* _Problem requirements_: In the entries below, spot each line with the word "request" and copy it.

--

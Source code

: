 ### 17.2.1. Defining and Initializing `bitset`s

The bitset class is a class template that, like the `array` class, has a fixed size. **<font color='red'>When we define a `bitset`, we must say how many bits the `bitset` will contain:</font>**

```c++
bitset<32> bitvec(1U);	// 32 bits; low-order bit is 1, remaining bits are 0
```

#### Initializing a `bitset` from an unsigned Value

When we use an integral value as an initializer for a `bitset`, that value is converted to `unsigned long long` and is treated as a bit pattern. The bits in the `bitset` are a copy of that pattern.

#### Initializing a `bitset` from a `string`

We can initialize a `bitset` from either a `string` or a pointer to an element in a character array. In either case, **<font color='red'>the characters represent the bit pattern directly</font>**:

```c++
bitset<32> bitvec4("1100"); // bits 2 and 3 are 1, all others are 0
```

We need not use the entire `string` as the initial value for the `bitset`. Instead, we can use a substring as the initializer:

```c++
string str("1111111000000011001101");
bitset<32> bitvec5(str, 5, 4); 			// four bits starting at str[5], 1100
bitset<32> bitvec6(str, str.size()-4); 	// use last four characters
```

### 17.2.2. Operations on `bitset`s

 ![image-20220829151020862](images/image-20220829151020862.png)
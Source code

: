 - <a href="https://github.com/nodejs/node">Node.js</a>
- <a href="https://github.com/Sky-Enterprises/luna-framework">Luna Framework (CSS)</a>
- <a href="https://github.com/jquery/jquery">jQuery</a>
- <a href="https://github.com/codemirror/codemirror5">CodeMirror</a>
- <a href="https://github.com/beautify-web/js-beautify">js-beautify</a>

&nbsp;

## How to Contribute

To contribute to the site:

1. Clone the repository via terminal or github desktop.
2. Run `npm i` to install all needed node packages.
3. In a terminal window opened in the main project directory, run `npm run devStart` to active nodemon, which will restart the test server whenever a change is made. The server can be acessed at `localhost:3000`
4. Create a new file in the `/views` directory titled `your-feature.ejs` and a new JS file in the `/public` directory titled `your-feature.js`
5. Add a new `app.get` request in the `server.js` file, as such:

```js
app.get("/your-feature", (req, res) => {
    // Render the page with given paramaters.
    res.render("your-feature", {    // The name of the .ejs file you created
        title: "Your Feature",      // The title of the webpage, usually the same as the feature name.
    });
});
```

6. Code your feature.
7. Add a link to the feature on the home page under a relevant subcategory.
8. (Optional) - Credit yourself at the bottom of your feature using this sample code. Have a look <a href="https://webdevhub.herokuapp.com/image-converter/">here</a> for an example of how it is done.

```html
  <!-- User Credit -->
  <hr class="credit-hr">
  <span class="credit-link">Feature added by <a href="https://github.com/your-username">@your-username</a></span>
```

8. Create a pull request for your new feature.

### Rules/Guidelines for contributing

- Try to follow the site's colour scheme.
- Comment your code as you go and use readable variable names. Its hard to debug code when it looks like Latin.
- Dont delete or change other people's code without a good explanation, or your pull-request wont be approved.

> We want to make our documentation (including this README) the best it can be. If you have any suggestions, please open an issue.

--

* _Output_:
5. Add a new `app.get` request in the `server.js` file, as such:
8. Create a pull request for your new feature.
- Dont delete or change other people's code without a good explanation, or your pull-request wont be approved.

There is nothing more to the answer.